Problem statement = Show every line of the data that includes the word "section".

Stored items from a collection
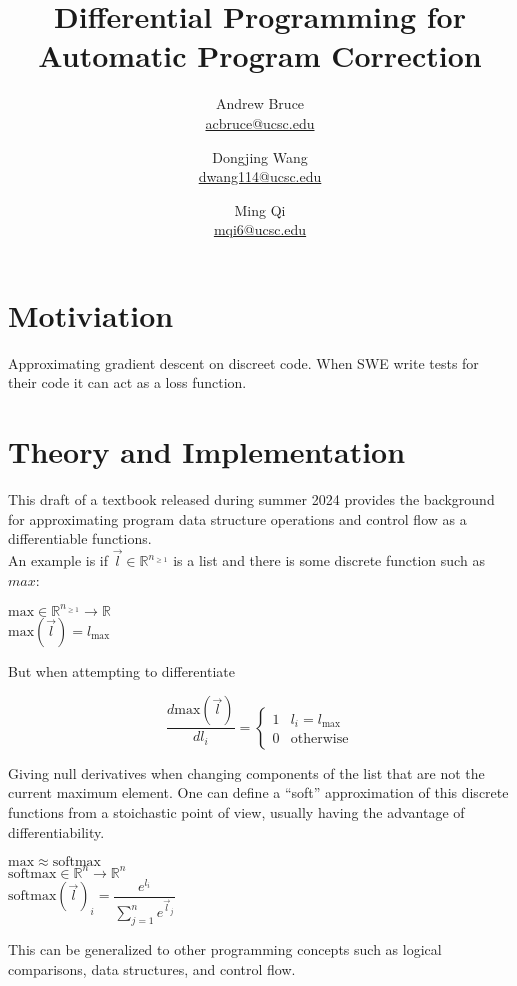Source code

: \documentclass{article}
\title{Differential Programming for Automatic Program Correction}
\author{Andrew Bruce \\ \href{mailto:acbruce@ucsc.edu}{acbruce@ucsc.edu}
  \and Dongjing Wang \\ \href{mailto:dwang114@ucsc.edu}{dwang114@ucsc.edu}
  \and Ming Qi \\ \href{mailto:mqi6@ucsc.edu}{mqi6@ucsc.edu} }
\begin{document}
\maketitle
\section*{Motiviation}
Approximating gradient descent on discreet code. When SWE write tests for their code it can act as a loss function.

\section*{Theory and Implementation}
This draft of a textbook \cite{blondel2024elementsdifferentiableprogramming} released during summer 2024 provides the background for approximating program data structure operations and control flow as a differentiable functions.\\
An example is if $\vec{l} \in \mathbb{R}^{n_{\ge 1}}$ is a list and there is some discrete function such as $max$:
\begin{center}
  $\mathrm{max} \in \mathbb{R}^{n_{\ge 1}} \rightarrow \mathbb{R}$\\
  $\mathrm{max}(\vec{l}) = l_{\mathrm{max}}$
\end{center}
But when attempting to differentiate
\begin{center}
  $$\dfrac{d \mathrm{max}(\vec{l})}{dl_i} = \left\{
  \begin{array}{ll}
    1 & l_i = l_{\mathrm{max}} \\
    0 & \mathrm{otherwise}
  \end{array} 
  \right.$$
\end{center}
Giving null derivatives when changing components of the list that are not the current maximum element.
One can define a ``soft'' approximation of this discrete functions from a stoichastic point of view, usually having the advantage of differentiability.
\begin{center}
  $\mathrm{max} \approx \mathrm{softmax}$\\
  $\mathrm{softmax} \in \mathbb{R}^n \rightarrow \mathbb{R}^n$\\
  $\mathrm{softmax}(\vec{l})_i = \dfrac{e^{l_i}}{\sum_{j=1}^n e^{\vec{l}_j}}$\\
\end{center}
This can be generalized to other programming concepts such as logical comparisons, data structures, and control flow.
\end{document}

Solution for this problem =
\section*{Motiviation}
\section*{Theory and Implementation}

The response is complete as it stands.